El despliegue del Ejército ha sido el principal subterfugio para evitar la construcción institucional necesaria que permita contar con un sistema de seguridad y justicia basado en el orden jurídico en lugar del antiguo arreglo de venta de protecciones particulares y negociación de la desobediencia. Pero el actual gobierno no se ha limitado a dejar la seguridad en manos militares. Ha establecido una clara alianza política en la que las fuerzas armadas son su principal aliado en el ejercicio del poder. Les ha dado contratos, de obra pública, les ha encargado el control de los puertos y las aduanas y, en uno de los fraudes a la ley que acostumbra, les ha dado el control abierto de la Guardia Nacional, creada constitucionalmente como una fuerza civil.

La detención de Cienfuegos, sin embargo, ha desnudado el hecho de que las fuerzas armadas no son la organización estatal honrada e incorruptible que el presidente de la República ha querido vender y que buena parte de la sociedad acepta, porque durante décadas fueron intocables en los medios de comunicación, como parte del pacto que garantizó su alejamiento relativo de la lucha por el poder político. A cambio de su sometimiento al poder civil, los altos mandos del Ejército consiguieron un blindaje frente a cualquier escrutinio social, no se diga ya judicial, de sus actividades. Cuando se ha procesado a altos jefes militares por vínculos con la delincuencia, la respuesta ha sido siempre que se trata de casos excepcionales. Ahora que ha sido detenido quien encabezó a la organización durante el gobierno pasado, bajo cuyo mando estuvieron quienes hoy encabezan al cuerpo, esa defensa resulta insostenible.

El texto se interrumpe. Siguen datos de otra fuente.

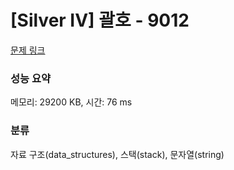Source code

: # [Silver IV] 괄호 - 9012 

[문제 링크](https://www.acmicpc.net/problem/9012) 

### 성능 요약

메모리: 29200 KB, 시간: 76 ms

### 분류

자료 구조(data_structures), 스택(stack), 문자열(string)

Una asignatura pendiente de la transición minimalista a la democracia, como la han llamado Guillermo Trejo y Sandra Ley en el estupendo libro que acaban de publicar, ha sido la reforma democrática de las fuerzas armadas para depurarlas, modernizarlas, acotarlas y someterlas a un ministerio civil. En lugar de eso, los sucesivos gobiernos, desde el de Calderón pero con mucha mayor enjundia el actual, lo que han hecho es ampliar su poder. No sólo ha renunciado explícitamente a contar con cuerpos de policías civiles capaces de construir una seguridad ciudadana, sino que ha ampliado su control sobre aspectos estratégicos de la operación estatal. Se trata de una ruta que puede acabar por hundir al Estado de derecho y acabe por reinstaurar la arbitrariedad basada en la fuerza de las armas. Tal vez el presidente piensa que él será el beneficiario de esa concentración de poder, pero él terminará su gobierno en 2024, mientras que el Ejército seguirá ahí, a menos que pretenda convertir su alianza con los militares en la base de un intento de perpetuación en el poder.